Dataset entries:
****************************************
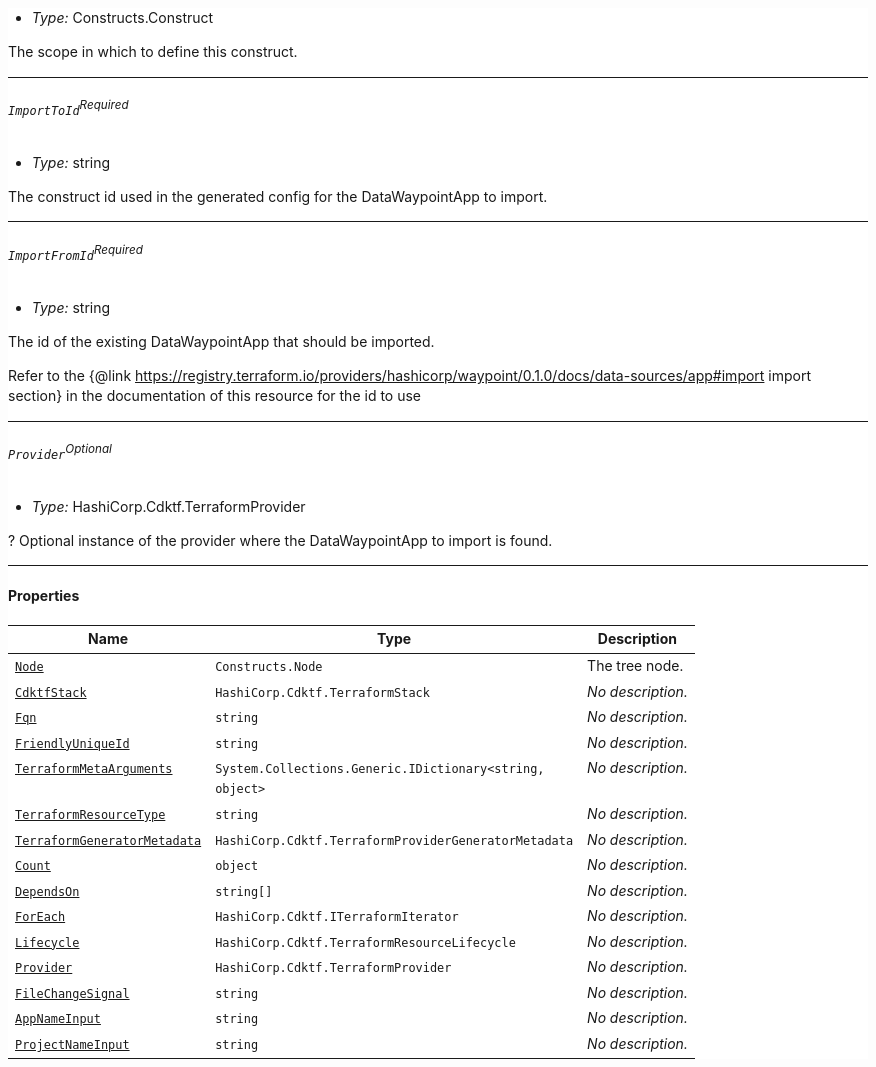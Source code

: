 - *Type:* Constructs.Construct

The scope in which to define this construct.

---

###### `ImportToId`<sup>Required</sup> <a name="ImportToId" id="@cdktf/provider-waypoint.dataWaypointApp.DataWaypointApp.generateConfigForImport.parameter.importToId"></a>

- *Type:* string

The construct id used in the generated config for the DataWaypointApp to import.

---

###### `ImportFromId`<sup>Required</sup> <a name="ImportFromId" id="@cdktf/provider-waypoint.dataWaypointApp.DataWaypointApp.generateConfigForImport.parameter.importFromId"></a>

- *Type:* string

The id of the existing DataWaypointApp that should be imported.

Refer to the {@link https://registry.terraform.io/providers/hashicorp/waypoint/0.1.0/docs/data-sources/app#import import section} in the documentation of this resource for the id to use

---

###### `Provider`<sup>Optional</sup> <a name="Provider" id="@cdktf/provider-waypoint.dataWaypointApp.DataWaypointApp.generateConfigForImport.parameter.provider"></a>

- *Type:* HashiCorp.Cdktf.TerraformProvider

? Optional instance of the provider where the DataWaypointApp to import is found.

---

#### Properties <a name="Properties" id="Properties"></a>

| **Name** | **Type** | **Description** |
| --- | --- | --- |
| <code><a href="#@cdktf/provider-waypoint.dataWaypointApp.DataWaypointApp.property.node">Node</a></code> | <code>Constructs.Node</code> | The tree node. |
| <code><a href="#@cdktf/provider-waypoint.dataWaypointApp.DataWaypointApp.property.cdktfStack">CdktfStack</a></code> | <code>HashiCorp.Cdktf.TerraformStack</code> | *No description.* |
| <code><a href="#@cdktf/provider-waypoint.dataWaypointApp.DataWaypointApp.property.fqn">Fqn</a></code> | <code>string</code> | *No description.* |
| <code><a href="#@cdktf/provider-waypoint.dataWaypointApp.DataWaypointApp.property.friendlyUniqueId">FriendlyUniqueId</a></code> | <code>string</code> | *No description.* |
| <code><a href="#@cdktf/provider-waypoint.dataWaypointApp.DataWaypointApp.property.terraformMetaArguments">TerraformMetaArguments</a></code> | <code>System.Collections.Generic.IDictionary<string, object></code> | *No description.* |
| <code><a href="#@cdktf/provider-waypoint.dataWaypointApp.DataWaypointApp.property.terraformResourceType">TerraformResourceType</a></code> | <code>string</code> | *No description.* |
| <code><a href="#@cdktf/provider-waypoint.dataWaypointApp.DataWaypointApp.property.terraformGeneratorMetadata">TerraformGeneratorMetadata</a></code> | <code>HashiCorp.Cdktf.TerraformProviderGeneratorMetadata</code> | *No description.* |
| <code><a href="#@cdktf/provider-waypoint.dataWaypointApp.DataWaypointApp.property.count">Count</a></code> | <code>object</code> | *No description.* |
| <code><a href="#@cdktf/provider-waypoint.dataWaypointApp.DataWaypointApp.property.dependsOn">DependsOn</a></code> | <code>string[]</code> | *No description.* |
| <code><a href="#@cdktf/provider-waypoint.dataWaypointApp.DataWaypointApp.property.forEach">ForEach</a></code> | <code>HashiCorp.Cdktf.ITerraformIterator</code> | *No description.* |
| <code><a href="#@cdktf/provider-waypoint.dataWaypointApp.DataWaypointApp.property.lifecycle">Lifecycle</a></code> | <code>HashiCorp.Cdktf.TerraformResourceLifecycle</code> | *No description.* |
| <code><a href="#@cdktf/provider-waypoint.dataWaypointApp.DataWaypointApp.property.provider">Provider</a></code> | <code>HashiCorp.Cdktf.TerraformProvider</code> | *No description.* |
| <code><a href="#@cdktf/provider-waypoint.dataWaypointApp.DataWaypointApp.property.fileChangeSignal">FileChangeSignal</a></code> | <code>string</code> | *No description.* |
| <code><a href="#@cdktf/provider-waypoint.dataWaypointApp.DataWaypointApp.property.appNameInput">AppNameInput</a></code> | <code>string</code> | *No description.* |
| <code><a href="#@cdktf/provider-waypoint.dataWaypointApp.DataWaypointApp.property.projectNameInput">ProjectNameInput</a></code> | <code>string</code> | *No description.* |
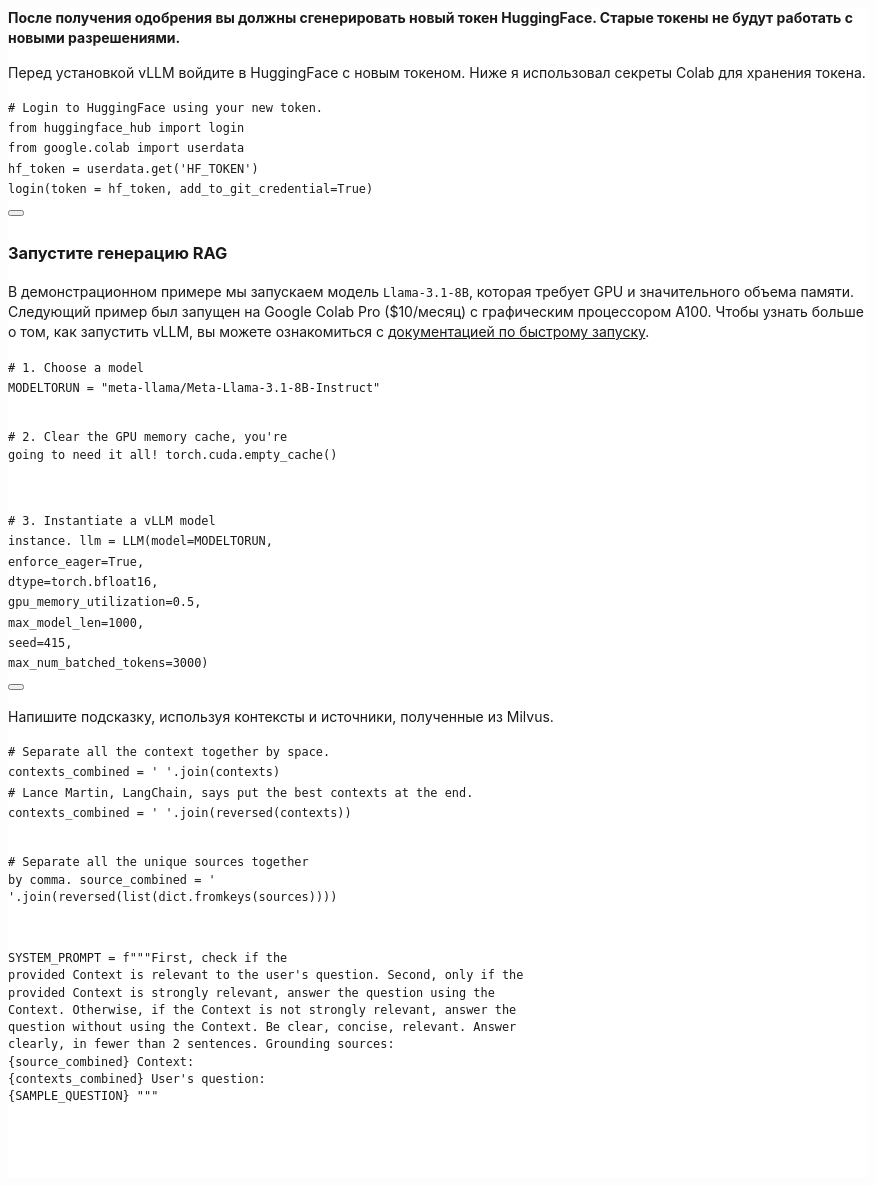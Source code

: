 <p><strong>После получения одобрения вы должны сгенерировать новый токен HuggingFace. Старые токены не будут работать с новыми разрешениями.</strong></p>
<p>Перед установкой vLLM войдите в HuggingFace с новым токеном. Ниже я использовал секреты Colab для хранения токена.</p>
<pre><code translate="no" class="language-shell"><span class="hljs-comment"># Login to HuggingFace using your new token.</span>
<span class="hljs-keyword">from</span> huggingface_hub <span class="hljs-keyword">import</span> login
<span class="hljs-keyword">from</span> google.colab <span class="hljs-keyword">import</span> userdata
hf_token = userdata.get(<span class="hljs-string">&#x27;HF_TOKEN&#x27;</span>)
login(token = hf_token, add_to_git_credential=<span class="hljs-literal">True</span>)
<button class="copy-code-btn"></button></code></pre>
<h3 id="Run-the-RAG-Generation" class="common-anchor-header">Запустите генерацию RAG</h3><p>В демонстрационном примере мы запускаем модель <code translate="no">Llama-3.1-8B</code>, которая требует GPU и значительного объема памяти. Следующий пример был запущен на Google Colab Pro ($10/месяц) с графическим процессором A100. Чтобы узнать больше о том, как запустить vLLM, вы можете ознакомиться с <a href="https://docs.vllm.ai/en/latest/getting_started/quickstart.html">документацией по быстрому запуску</a>.</p>
<pre><code translate="no" class="language-python"><span class="hljs-comment"># 1. Choose a model</span>
MODELTORUN = <span class="hljs-string">&quot;meta-llama/Meta-Llama-3.1-8B-Instruct&quot;</span>


<span class="hljs-comment"># 2. Clear the GPU memory cache, you&#x27;re going to need it all!</span>
torch.cuda.empty_cache()


<span class="hljs-comment"># 3. Instantiate a vLLM model instance.</span>
llm = LLM(model=MODELTORUN,
         enforce_eager=<span class="hljs-literal">True</span>,
         dtype=torch.bfloat16,
         gpu_memory_utilization=<span class="hljs-number">0.5</span>,
         max_model_len=<span class="hljs-number">1000</span>,
         seed=<span class="hljs-number">415</span>,
         max_num_batched_tokens=<span class="hljs-number">3000</span>)
<button class="copy-code-btn"></button></code></pre>
<p>Напишите подсказку, используя контексты и источники, полученные из Milvus.</p>
<pre><code translate="no" class="language-python"><span class="hljs-comment"># Separate all the context together by space.</span>
contexts_combined = <span class="hljs-string">&#x27; &#x27;</span>.join(contexts)
<span class="hljs-comment"># Lance Martin, LangChain, says put the best contexts at the end.</span>
contexts_combined = <span class="hljs-string">&#x27; &#x27;</span>.join(<span class="hljs-built_in">reversed</span>(contexts))


<span class="hljs-comment"># Separate all the unique sources together by comma.</span>
source_combined = <span class="hljs-string">&#x27; &#x27;</span>.join(<span class="hljs-built_in">reversed</span>(<span class="hljs-built_in">list</span>(<span class="hljs-built_in">dict</span>.fromkeys(sources))))


SYSTEM_PROMPT = <span class="hljs-string">f&quot;&quot;&quot;First, check if the provided Context is relevant to
the user&#x27;s question.  Second, only if the provided Context is strongly relevant, answer the question using the Context.  Otherwise, if the Context is not strongly relevant, answer the question without using the Context. 
Be clear, concise, relevant.  Answer clearly, in fewer than 2 sentences.
Grounding sources: <span class="hljs-subst">{source_combined}</span>
Context: <span class="hljs-subst">{contexts_combined}</span>
User&#x27;s question: <span class="hljs-subst">{SAMPLE_QUESTION}</span>
&quot;&quot;&quot;</span>
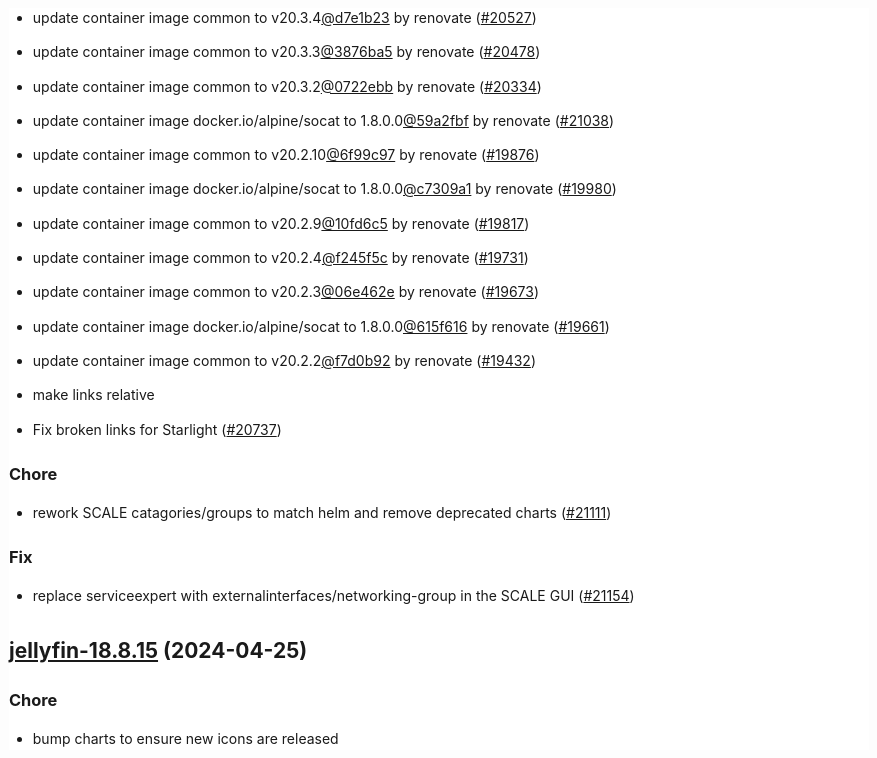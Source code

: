 - update container image common to v20.3.4[@d7e1b23](https://github.com/d7e1b23) by renovate ([#20527](https://github.com/truecharts/charts/issues/20527))

- update container image common to v20.3.3[@3876ba5](https://github.com/3876ba5) by renovate ([#20478](https://github.com/truecharts/charts/issues/20478))

- update container image common to v20.3.2[@0722ebb](https://github.com/0722ebb) by renovate ([#20334](https://github.com/truecharts/charts/issues/20334))

- update container image docker.io/alpine/socat to 1.8.0.0[@59a2fbf](https://github.com/59a2fbf) by renovate ([#21038](https://github.com/truecharts/charts/issues/21038))

- update container image common to v20.2.10[@6f99c97](https://github.com/6f99c97) by renovate ([#19876](https://github.com/truecharts/charts/issues/19876))

- update container image docker.io/alpine/socat to 1.8.0.0[@c7309a1](https://github.com/c7309a1) by renovate ([#19980](https://github.com/truecharts/charts/issues/19980))

- update container image common to v20.2.9[@10fd6c5](https://github.com/10fd6c5) by renovate ([#19817](https://github.com/truecharts/charts/issues/19817))

- update container image common to v20.2.4[@f245f5c](https://github.com/f245f5c) by renovate ([#19731](https://github.com/truecharts/charts/issues/19731))

- update container image common to v20.2.3[@06e462e](https://github.com/06e462e) by renovate ([#19673](https://github.com/truecharts/charts/issues/19673))

- update container image docker.io/alpine/socat to 1.8.0.0[@615f616](https://github.com/615f616) by renovate ([#19661](https://github.com/truecharts/charts/issues/19661))

- update container image common to v20.2.2[@f7d0b92](https://github.com/f7d0b92) by renovate ([#19432](https://github.com/truecharts/charts/issues/19432))

- make links relative

- Fix broken links for Starlight ([#20737](https://github.com/truecharts/charts/issues/20737))

### Chore



- rework SCALE catagories/groups to match helm and remove deprecated charts ([#21111](https://github.com/truecharts/charts/issues/21111))

### Fix



- replace serviceexpert with externalinterfaces/networking-group in the SCALE GUI ([#21154](https://github.com/truecharts/charts/issues/21154))


## [jellyfin-18.8.15](https://github.com/truecharts/charts/compare/jellyfin-18.6.0...jellyfin-18.8.15) (2024-04-25)

### Chore



- bump charts to ensure new icons are released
****************************************
**BRIEF**
The entries above hold the needed span. Transcribe exactly the lines from the one with "common to v20.2.3[@06e462e](https://github.com/06e462e)" to the one with "- replace serviceexpert", both included.

**TASK RESPONSE**
- update container image common to v20.2.3[@06e462e](https://github.com/06e462e) by renovate ([#19673](https://github.com/truecharts/charts/issues/19673))

- update container image docker.io/alpine/socat to 1.8.0.0[@615f616](https://github.com/615f616) by renovate ([#19661](https://github.com/truecharts/charts/issues/19661))

- update container image common to v20.2.2[@f7d0b92](https://github.com/f7d0b92) by renovate ([#19432](https://github.com/truecharts/charts/issues/19432))

- make links relative

- Fix broken links for Starlight ([#20737](https://github.com/truecharts/charts/issues/20737))

### Chore



- rework SCALE catagories/groups to match helm and remove deprecated charts ([#21111](https://github.com/truecharts/charts/issues/21111))

### Fix



- replace serviceexpert with externalinterfaces/networking-group in the SCALE GUI ([#21154](https://github.com/truecharts/charts/issues/21154))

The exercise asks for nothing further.